▶ [TASK REQUIREMENTS]: Write out only the opening lines of the entries, through the line with "Red Hat Enterprise".

Stored data
______________________________

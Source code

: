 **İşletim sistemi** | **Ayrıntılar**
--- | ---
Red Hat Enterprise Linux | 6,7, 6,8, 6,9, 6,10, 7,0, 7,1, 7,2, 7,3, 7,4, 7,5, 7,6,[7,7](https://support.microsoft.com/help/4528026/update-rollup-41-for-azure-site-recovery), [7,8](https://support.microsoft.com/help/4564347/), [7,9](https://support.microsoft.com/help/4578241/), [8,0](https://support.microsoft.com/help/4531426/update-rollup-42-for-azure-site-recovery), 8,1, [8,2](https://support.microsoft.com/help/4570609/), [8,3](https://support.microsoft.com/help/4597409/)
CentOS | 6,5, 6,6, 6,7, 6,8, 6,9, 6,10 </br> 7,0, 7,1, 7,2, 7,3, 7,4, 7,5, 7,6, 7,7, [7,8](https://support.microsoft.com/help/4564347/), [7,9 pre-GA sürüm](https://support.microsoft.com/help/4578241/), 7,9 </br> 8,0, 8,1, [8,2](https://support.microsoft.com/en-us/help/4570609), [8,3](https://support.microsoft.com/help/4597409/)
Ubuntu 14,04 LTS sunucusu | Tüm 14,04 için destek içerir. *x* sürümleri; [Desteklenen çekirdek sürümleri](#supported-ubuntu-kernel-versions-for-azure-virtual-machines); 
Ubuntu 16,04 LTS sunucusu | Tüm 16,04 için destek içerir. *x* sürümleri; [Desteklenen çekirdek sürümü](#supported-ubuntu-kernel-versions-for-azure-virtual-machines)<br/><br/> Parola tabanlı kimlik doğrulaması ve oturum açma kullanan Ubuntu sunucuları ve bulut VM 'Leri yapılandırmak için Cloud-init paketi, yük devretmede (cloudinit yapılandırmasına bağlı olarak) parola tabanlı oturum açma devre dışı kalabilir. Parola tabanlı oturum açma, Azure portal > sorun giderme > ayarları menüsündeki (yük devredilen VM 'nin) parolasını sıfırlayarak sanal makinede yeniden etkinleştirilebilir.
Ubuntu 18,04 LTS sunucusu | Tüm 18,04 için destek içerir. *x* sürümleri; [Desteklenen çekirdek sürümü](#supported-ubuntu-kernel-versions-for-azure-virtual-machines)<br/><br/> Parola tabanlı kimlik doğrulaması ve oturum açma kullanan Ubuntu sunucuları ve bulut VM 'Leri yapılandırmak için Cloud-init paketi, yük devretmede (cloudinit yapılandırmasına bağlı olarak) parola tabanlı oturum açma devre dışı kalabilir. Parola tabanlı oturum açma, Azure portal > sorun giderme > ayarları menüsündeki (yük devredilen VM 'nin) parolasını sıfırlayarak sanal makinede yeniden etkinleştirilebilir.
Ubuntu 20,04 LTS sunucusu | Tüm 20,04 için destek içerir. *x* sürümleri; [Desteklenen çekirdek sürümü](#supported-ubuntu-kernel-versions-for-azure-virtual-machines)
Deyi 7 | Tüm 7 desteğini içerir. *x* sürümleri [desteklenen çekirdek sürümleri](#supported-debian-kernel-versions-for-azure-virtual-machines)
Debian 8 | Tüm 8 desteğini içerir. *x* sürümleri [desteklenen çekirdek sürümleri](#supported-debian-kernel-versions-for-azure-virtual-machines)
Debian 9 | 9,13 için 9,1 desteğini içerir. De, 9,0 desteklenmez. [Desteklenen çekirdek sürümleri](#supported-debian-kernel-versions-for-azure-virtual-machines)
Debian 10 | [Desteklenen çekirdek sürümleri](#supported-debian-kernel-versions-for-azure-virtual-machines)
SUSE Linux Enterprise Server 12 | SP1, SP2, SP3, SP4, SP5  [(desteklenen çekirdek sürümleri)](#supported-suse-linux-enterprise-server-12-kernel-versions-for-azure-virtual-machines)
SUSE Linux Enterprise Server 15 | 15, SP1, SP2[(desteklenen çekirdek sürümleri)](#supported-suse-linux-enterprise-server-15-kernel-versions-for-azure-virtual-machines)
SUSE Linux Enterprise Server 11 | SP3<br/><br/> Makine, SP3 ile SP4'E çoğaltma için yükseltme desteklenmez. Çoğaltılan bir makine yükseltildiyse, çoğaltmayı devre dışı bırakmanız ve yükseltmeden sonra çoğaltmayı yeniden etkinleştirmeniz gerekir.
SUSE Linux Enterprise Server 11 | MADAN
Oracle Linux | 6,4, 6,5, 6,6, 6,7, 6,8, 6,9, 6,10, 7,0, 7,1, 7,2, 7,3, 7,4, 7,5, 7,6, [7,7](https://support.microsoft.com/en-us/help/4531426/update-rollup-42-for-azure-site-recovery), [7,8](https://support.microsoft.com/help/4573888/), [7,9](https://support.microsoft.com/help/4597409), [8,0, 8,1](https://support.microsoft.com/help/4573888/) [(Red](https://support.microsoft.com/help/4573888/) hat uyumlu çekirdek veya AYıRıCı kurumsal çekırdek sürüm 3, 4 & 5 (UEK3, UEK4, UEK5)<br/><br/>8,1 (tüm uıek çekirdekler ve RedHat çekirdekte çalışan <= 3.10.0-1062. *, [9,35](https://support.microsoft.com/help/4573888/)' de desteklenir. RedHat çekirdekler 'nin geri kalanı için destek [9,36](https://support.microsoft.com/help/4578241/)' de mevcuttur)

______________________________

▶ [SOLUTION BELOW]:
Source code

: **İşletim sistemi** | **Ayrıntılar**
--- | ---
Red Hat Enterprise Linux | 6,7, 6,8, 6,9, 6,10, 7,0, 7,1, 7,2, 7,3, 7,4, 7,5, 7,6,[7,7](https://support.microsoft.com/help/4528026/update-rollup-41-for-azure-site-recovery), [7,8](https://support.microsoft.com/help/4564347/), [7,9](https://support.microsoft.com/help/4578241/), [8,0](https://support.microsoft.com/help/4531426/update-rollup-42-for-azure-site-recovery), 8,1, [8,2](https://support.microsoft.com/help/4570609/), [8,3](https://support.microsoft.com/help/4597409/)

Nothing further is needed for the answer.